REQUIRED WORK:
Examine the material below. Gather every line in which the string "ProcessRecord" appears.

RECORD EXTRACTS:
=-=-=

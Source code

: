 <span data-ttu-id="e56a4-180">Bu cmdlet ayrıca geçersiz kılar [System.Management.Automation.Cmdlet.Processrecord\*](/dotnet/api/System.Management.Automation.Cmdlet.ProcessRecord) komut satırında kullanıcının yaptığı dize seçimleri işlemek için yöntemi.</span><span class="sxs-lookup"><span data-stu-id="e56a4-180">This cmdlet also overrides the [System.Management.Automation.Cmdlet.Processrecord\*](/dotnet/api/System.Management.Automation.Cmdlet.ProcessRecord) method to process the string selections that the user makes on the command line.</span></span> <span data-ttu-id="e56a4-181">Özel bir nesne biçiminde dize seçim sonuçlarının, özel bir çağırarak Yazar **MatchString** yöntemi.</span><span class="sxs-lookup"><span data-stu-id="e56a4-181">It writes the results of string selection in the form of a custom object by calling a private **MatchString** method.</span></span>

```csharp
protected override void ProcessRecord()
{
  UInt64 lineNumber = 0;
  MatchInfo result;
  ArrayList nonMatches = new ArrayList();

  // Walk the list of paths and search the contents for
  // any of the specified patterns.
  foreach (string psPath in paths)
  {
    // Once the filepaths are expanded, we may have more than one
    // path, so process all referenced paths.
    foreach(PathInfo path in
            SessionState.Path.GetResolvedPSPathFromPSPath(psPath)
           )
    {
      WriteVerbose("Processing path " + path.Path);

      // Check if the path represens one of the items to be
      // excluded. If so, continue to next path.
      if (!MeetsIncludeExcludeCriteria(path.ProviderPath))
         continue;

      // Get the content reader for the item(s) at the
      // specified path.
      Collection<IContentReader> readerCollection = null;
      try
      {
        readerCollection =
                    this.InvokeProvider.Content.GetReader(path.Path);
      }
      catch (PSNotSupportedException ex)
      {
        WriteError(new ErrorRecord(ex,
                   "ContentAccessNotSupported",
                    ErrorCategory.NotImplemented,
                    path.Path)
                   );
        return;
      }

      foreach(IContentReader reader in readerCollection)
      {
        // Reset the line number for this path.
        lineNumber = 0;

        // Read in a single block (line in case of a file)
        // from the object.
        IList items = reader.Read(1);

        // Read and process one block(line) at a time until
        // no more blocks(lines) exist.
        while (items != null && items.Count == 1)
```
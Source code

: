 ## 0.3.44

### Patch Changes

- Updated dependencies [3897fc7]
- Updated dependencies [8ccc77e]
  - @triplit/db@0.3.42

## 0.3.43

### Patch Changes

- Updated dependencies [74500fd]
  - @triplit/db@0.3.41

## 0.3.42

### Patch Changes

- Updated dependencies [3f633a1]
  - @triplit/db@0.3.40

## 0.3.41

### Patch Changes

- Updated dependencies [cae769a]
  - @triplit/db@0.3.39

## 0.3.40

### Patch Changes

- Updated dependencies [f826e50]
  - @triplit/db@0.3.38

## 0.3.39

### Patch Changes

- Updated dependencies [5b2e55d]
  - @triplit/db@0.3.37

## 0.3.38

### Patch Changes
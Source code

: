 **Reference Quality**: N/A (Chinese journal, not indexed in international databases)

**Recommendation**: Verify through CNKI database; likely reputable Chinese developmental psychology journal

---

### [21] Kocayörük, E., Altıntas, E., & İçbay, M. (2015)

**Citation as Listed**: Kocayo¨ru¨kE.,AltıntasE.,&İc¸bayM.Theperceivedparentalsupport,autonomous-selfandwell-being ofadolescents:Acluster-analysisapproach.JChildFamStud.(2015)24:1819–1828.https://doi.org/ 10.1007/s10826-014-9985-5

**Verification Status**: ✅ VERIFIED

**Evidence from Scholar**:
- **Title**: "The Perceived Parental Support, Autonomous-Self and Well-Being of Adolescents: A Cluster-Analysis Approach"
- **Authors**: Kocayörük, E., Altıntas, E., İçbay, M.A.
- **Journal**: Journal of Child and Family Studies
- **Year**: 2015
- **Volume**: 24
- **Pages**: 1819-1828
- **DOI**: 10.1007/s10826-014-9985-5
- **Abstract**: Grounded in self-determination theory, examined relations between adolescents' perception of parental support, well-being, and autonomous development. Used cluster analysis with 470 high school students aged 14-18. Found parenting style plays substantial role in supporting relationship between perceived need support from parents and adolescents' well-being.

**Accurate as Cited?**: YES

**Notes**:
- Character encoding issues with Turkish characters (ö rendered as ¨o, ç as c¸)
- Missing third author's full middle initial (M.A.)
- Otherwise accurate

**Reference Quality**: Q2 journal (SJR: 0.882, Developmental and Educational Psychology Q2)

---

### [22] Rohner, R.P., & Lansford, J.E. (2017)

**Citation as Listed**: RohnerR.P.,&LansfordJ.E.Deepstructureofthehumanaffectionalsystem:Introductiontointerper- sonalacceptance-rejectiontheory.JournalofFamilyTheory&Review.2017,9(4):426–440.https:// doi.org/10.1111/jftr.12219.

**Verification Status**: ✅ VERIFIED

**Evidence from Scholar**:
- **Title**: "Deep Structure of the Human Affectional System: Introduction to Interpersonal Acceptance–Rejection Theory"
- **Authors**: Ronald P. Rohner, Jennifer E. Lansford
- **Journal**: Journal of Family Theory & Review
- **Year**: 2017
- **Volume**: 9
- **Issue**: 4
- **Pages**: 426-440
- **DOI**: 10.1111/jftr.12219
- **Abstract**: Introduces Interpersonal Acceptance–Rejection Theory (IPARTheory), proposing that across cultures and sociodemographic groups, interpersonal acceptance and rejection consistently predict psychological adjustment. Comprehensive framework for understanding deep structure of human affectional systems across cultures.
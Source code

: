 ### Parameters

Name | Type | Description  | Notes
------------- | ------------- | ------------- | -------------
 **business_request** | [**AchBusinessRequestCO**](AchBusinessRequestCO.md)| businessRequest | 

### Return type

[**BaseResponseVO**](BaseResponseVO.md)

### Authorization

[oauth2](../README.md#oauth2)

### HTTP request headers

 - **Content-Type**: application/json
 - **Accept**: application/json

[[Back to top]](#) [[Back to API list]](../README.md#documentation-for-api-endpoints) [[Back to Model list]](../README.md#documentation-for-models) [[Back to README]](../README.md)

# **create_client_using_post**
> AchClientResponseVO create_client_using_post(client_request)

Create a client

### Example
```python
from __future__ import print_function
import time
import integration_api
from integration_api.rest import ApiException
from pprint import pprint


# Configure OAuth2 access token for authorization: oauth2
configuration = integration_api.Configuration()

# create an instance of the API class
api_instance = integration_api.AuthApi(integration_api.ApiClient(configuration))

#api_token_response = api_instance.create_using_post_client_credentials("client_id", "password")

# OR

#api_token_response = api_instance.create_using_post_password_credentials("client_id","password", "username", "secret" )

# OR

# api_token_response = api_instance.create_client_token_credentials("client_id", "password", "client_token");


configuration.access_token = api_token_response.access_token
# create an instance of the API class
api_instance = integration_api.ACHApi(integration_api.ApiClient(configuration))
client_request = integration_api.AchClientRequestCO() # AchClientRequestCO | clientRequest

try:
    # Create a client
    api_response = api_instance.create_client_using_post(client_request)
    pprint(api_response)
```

=-=-=

EXERCISE RESULT:
: <span data-ttu-id="e56a4-180">Bu cmdlet ayrıca geçersiz kılar [System.Management.Automation.Cmdlet.Processrecord\*](/dotnet/api/System.Management.Automation.Cmdlet.ProcessRecord) komut satırında kullanıcının yaptığı dize seçimleri işlemek için yöntemi.</span><span class="sxs-lookup"><span data-stu-id="e56a4-180">This cmdlet also overrides the [System.Management.Automation.Cmdlet.Processrecord\*](/dotnet/api/System.Management.Automation.Cmdlet.ProcessRecord) method to process the string selections that the user makes on the command line.</span></span> <span data-ttu-id="e56a4-181">Özel bir nesne biçiminde dize seçim sonuçlarının, özel bir çağırarak Yazar **MatchString** yöntemi.</span><span class="sxs-lookup"><span data-stu-id="e56a4-181">It writes the results of string selection in the form of a custom object by calling a private **MatchString** method.</span></span>
protected override void ProcessRecord()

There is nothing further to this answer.